Elle a joint un rapport du 11 juillet 2023 du docteur G______, neurologue.

f. La chambre de céans a transmis copie de cette écriture à l’intimé le 12 septembre 2023.

g. Sur ce, la cause a été gardée à juger.

EN DROIT

 

1.             Conformément à l'art. 134 al. 1 let. a ch. 5 de la loi sur l'organisation judiciaire du 26 septembre 2010 (LOJ - E 2 05), la chambre des assurances sociales de la Cour de justice connait en instance unique des contestations prévues à l’art. 56 de la loi fédérale sur la partie générale du droit des assurances sociales du 6 octobre 2000 (LPGA - RS 830.1) relatives à la loi fédérale sur l'assurance-accidents, du 20 mars 1981 (LAA - RS 832.20).

Sa compétence pour juger du cas d’espèce est ainsi établie.

2.             La modification du 21 juin 2019 de la LPGA est entrée en vigueur le 1er janvier 2021. Elle est ainsi applicable au présent recours, dès lors qu'il n'était pas pendant à cette date (art. 82a LPGA a contrario).

3.             Interjeté dans les forme et délai prévus par la loi (art. 56ss LPGA), le recours est recevable.

4.             Le litige, tel que circonscrit par les conclusions du recours, porte sur le droit à une rente d’invalidité de l’assurance-accidents et sur la prise en charge du traitement médical au-delà du 31 mai 2022.

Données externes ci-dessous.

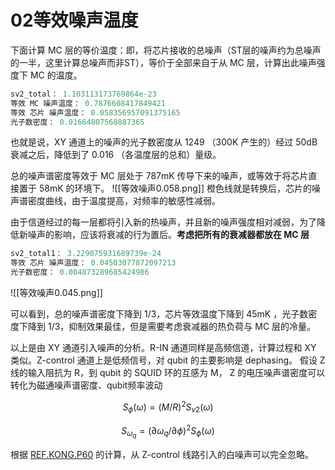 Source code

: # 02等效噪声温度

下面计算 MC 层的等价温度：即，将芯片接收的总噪声（ST层的噪声约为总噪声的一半，这里计算总噪声而非ST），等价于全部来自于从 MC 层，计算出此噪声强度下 MC 的温度。

```python
sv2_total： 1.103113173769864e-23 
等效 MC 噪声温度： 0.7876608417849421 
等效 芯片 噪声温度： 0.058356957091375165 
光子数密度： 0.01664807568887365
```

也就是说，XY 通道上的噪声的光子数密度从 1249 （300K 产生的）经过 50dB 衰减之后，降低到了 0.016 （各温度层的总和）量级。

总的噪声谱密度等效于 MC 层处于 787mK 传导下来的噪声，或等效于将芯片直接置于 58mK 的环境下。
![[等效噪声0.058.png]]
橙色线就是转换后，芯片的噪声谱密度曲线，由于温度提高，对频率的敏感性减弱。

由于信道经过的每一层都将引入新的热噪声，并且新的噪声强度相对减弱，为了降低新噪声的影响，应该将衰减的行为置后。__考虑把所有的衰减器都放在 MC 层__

```python
sv2_total1： 3.229075931689739e-24
等效 芯片 噪声温度： 0.04503077872097213 
光子数密度： 0.004873289685424986
```

![[等效噪声0.045.png]]

可以看到，总的噪声谱密度下降到 1/3，芯片等效温度下降到 45mK ，光子数密度下降到 1/3，抑制效果最佳，但是需要考虑衰减器的热负荷与 MC 层的冷量。

以上是由 XY 通道引入噪声的分析。R-IN 通道同样是高频信道，计算过程和 XY 类似。Z-control 通道上是低频信号，对 qubit 的主要影响是 dephasing。
假设 Z 线的输入阻抗为 R，到 qubit 的 SQUID 环的互感为 M， Z 的电压噪声谱密度可以转化为磁通噪声谱密度、qubit频率波动

$$
S_\phi(\omega)=(M/R)^2S_{v2}(\omega)
\tag{2.1}
$$

$$
S_{\omega_q}=(\partial{\omega_q}/\partial{\phi})^2S_\phi(\omega)
\tag{2.2}
$$

根据 [REF.KONG.P60]() 的计算，从 Z-control 线路引入的白噪声可以完全忽略。
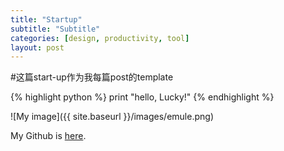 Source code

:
 ```yaml
---
title: "Startup"
subtitle: "Subtitle"
categories: [design, productivity, tool]
layout: post
---
```

#这篇start-up作为我每篇post的template

{% highlight python %}
print "hello, Lucky!"
{% endhighlight %}

![My image]({{ site.baseurl }}/images/emule.png)

My Github is [here][mygithub].

[mygithub]: https://github.com/lucky521


<!--
这里是注释区


-->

5.             L'assurance-accidents est en principe tenue d'allouer ses prestations en cas d'accident professionnel ou non professionnel en vertu de l'art. 6 al. 1 LAA. Par accident, on entend toute atteinte dommageable, soudaine et involontaire, portée au corps humain par une cause extérieure extraordinaire qui compromet la santé physique ou mentale (art. 4 LPGA).

La responsabilité de l'assureur-accident s'étend, en principe, à toutes les conséquences dommageables qui se trouvent dans un rapport de causalité naturelle avec l'événement assuré (ATF 119 V 335 consid. 1).

Savoir si l'événement assuré et l'atteinte à la santé sont liés par un rapport de causalité naturelle est une question de fait que l'administration, ou le cas échéant le juge, examine en se fondant essentiellement sur des renseignements d'ordre médical, et qui doit être tranchée à la lumière de la règle du degré de vraisemblance prépondérante, appliquée généralement à l'appréciation des preuves dans l'assurance sociale (ATF 142 V 435 consid. 1)

6.             Les prestations suivantes sont prévues en cas d'accident.

6.1 En vertu de l'art. 10 al. 1 LAA, l'assuré a droit au traitement médical approprié des lésions résultant de l'accident.

6.2 Aux termes de l'art. 16 LAA, l'assuré totalement ou partiellement incapable de travailler (art. 6 LPGA) à la suite d'un accident a droit à une indemnité journalière (al. 1). Le droit à l'indemnité journalière naît le troisième jour qui suit celui de l'accident. Il s'éteint dès que l'assuré a recouvré sa pleine capacité de travail, dès qu'une rente est versée ou dès que l'assuré décède (al. 2). En vertu de l'art. 17 al. 1 LAA, l'indemnité journalière correspond, en cas d'incapacité totale de travail (art. 6 LPGA), à 80 % du gain assuré. Si l'incapacité de travail n'est que partielle, l'indemnité journalière est réduite en conséquence.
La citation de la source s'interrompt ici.